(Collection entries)
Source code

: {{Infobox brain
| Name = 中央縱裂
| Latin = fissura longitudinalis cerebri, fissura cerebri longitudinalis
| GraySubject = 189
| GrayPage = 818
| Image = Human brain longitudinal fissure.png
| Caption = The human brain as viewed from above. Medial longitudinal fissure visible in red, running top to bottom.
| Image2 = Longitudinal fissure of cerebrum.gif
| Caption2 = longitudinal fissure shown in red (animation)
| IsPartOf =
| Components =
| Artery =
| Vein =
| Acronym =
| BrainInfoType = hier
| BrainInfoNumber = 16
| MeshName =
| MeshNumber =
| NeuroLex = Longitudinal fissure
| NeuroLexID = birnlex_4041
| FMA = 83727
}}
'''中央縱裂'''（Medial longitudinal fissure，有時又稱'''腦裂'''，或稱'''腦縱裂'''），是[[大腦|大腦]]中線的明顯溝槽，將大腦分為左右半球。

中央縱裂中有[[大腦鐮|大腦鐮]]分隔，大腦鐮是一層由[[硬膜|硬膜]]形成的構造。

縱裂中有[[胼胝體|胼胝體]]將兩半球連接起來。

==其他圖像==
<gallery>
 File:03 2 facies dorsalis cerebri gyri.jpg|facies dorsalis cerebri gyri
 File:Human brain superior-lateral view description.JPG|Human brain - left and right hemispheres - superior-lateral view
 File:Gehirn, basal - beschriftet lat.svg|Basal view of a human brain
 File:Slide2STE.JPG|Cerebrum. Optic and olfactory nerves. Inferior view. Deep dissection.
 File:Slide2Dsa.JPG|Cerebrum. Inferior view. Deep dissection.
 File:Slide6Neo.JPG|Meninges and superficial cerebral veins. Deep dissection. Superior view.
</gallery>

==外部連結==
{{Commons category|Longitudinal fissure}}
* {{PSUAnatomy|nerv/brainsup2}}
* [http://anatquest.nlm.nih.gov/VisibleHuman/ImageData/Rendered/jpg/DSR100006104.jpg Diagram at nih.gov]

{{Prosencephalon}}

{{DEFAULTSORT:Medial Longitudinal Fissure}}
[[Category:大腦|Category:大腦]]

How to complete this task: Go through the data above and find the lines with the word "cerebri". Copy each of those lines.

Result for this task:
| Latin = fissura longitudinalis cerebri, fissura cerebri longitudinalis
 File:03 2 facies dorsalis cerebri gyri.jpg|facies dorsalis cerebri gyri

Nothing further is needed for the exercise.